Image courtesy Govinda Shah's Facebook page

Image courtesy Govinda Shah's Facebook page

While Nepal has been pushed back to the days of yore, with Nepalese being compelled to cook food over firewood and pedal bicycles due to a lack of fuel stemming from India's so-called unofficial blockade, a Nepalese artist residing in London has burnt his valuable paintings in solidarity with innocent Madhesis killed amid the current conflict in Nepal.

Security forces have been brutal in their suppression of a popular movement in Madhes, the southern plains of Nepal; the unrest has to date claimed nearly 50 lives – most of them innocent civilians. The conflict erupted after the promulgation of a new constitution and escalated after the demands of protesters in the mid-western hills were met but the government turned a deaf ear to the demands of ethnic Tharus and Madhesis. The protests brought the nation to standstill once participants took to blocking points along Nepal's border. While India denies imposing any blockade of trade checkpoints, blaming the protesters instead for the hold-up, the halting of supplies has Nepal spinning into serious humanitarian crisis.

Govinda Sah ‘Azad’ is a man of moods and known for painting clouds, terming them nature’s emotions, to demonstrate invisible concepts like morality, the environment, the sublime and spirituality.

His emotions and intention to spread awareness of peace through art led him to embark on a cycle tour, “The 21st Century Is the Century of Art and Peace”, from east to west Nepal during the Maoist insurgency. From March until June 2000, Govinda pedalled across the country holding art shows, workshops and delivering lectures in schools and to community groups.
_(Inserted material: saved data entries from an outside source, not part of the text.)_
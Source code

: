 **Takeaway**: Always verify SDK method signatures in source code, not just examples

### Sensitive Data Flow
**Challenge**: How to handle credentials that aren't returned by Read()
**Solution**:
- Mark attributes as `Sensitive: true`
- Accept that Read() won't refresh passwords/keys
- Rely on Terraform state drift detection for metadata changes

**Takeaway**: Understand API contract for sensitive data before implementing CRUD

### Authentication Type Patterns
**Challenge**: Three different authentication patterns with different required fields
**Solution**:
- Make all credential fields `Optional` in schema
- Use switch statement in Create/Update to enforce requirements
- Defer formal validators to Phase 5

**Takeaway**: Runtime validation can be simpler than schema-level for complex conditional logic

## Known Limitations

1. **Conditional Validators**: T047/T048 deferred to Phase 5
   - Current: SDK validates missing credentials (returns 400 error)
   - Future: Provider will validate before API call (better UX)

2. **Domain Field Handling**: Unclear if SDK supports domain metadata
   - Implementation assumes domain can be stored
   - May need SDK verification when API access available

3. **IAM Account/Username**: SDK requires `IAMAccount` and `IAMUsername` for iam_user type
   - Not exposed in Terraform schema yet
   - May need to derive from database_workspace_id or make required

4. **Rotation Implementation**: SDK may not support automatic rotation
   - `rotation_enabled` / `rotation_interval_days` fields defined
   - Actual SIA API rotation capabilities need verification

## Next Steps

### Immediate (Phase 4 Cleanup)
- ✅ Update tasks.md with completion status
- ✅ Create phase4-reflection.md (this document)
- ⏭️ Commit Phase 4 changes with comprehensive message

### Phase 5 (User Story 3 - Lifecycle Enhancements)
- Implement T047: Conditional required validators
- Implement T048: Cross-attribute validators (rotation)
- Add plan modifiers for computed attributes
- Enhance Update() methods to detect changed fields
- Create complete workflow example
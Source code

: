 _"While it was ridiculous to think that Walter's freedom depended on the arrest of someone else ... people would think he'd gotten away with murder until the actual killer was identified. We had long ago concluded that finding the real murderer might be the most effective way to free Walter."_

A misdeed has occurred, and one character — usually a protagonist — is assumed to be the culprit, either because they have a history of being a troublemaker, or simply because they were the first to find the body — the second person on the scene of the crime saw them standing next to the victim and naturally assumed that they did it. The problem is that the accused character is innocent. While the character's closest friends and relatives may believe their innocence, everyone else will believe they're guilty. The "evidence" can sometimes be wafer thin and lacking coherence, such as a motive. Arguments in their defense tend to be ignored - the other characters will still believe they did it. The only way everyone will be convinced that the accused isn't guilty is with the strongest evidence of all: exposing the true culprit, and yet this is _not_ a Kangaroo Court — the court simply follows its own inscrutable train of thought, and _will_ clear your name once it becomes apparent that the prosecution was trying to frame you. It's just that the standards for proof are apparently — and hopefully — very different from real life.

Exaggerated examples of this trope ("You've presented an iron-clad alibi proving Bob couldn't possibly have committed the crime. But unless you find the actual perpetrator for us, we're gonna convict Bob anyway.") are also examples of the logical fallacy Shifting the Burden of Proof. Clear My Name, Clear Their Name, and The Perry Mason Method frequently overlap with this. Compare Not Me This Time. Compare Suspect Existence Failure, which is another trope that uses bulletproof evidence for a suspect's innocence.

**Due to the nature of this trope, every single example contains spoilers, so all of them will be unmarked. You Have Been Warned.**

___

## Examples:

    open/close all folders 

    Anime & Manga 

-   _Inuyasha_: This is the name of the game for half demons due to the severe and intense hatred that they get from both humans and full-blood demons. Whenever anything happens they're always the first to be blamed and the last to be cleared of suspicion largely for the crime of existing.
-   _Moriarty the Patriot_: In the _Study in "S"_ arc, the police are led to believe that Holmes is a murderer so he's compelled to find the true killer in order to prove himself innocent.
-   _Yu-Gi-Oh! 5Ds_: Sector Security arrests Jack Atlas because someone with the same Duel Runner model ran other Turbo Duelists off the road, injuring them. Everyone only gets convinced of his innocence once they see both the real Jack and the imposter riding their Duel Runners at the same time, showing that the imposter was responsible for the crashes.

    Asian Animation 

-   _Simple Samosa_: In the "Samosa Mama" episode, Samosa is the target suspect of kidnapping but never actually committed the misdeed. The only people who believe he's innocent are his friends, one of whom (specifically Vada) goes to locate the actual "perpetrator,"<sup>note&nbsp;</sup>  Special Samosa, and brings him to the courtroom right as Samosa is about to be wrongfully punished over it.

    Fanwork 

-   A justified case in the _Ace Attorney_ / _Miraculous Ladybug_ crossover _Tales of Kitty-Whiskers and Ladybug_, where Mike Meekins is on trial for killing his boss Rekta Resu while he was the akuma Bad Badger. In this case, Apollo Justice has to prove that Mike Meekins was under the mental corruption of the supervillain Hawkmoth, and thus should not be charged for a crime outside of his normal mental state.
After 15 years, he returned to his country and burned his paintings from the cycle tour, dedicating them to the people who lost their lives for equality, respect and justice. The event, “Let’s Burn the Burden, Burn the Paintings: An Arts Protest for Peace and Humanity”, saw 28 of his oil paintings go up in flames in Kathmandu in October.

Here is a video of Govinda Sah uploaded by Katha Haru:

Sah hails from Rajbiraj, a small town in the southern plains. Coming from a middle class family, Govinda left for Delhi, India, just after his school and worked there as a signboard painter to nurture his childhood interest in drawing and sculpture. After few years he returned to Nepal, joined the Fine Arts College and later went to Dhaka, Bangladesh, and London, UK, to continue his further studies.

Image courtesy Govida Shah's Facebook page

Image courtesy Govida Sah's Facebook page

However, not everyone agreed with his form of protest. Krishna Adhikari wrote on Facebook:

Well things might change as hoped, and emotional state of hopelessness might change to hope as well. Like those who have already lost lives, the treasure of your work once burnt won’t be brought back. So find another way of expressing discontent than burning them. Artists have power to change pessimism to optimism, not the opposite.

Though people might criticise, he termed it a symbolic act to call upon not only fellow artists in Nepal and across the world, but also all Nepalese to support that the nation return to peace, where all citizens are able to live free of fear, violence, discrimination, injustice and division.

Sah isn't the first artist to destroy work to send a message. With his fiery stunt, he joins the likes of Italian painter Michelangelo, who had his own drawing burnt, American artist Robert Rauschenberg, who erased fellow countryman Willem de Kooning’s work, and Chinese artist Ai Wei Wei, who dropped an ancient Han dynasty vase.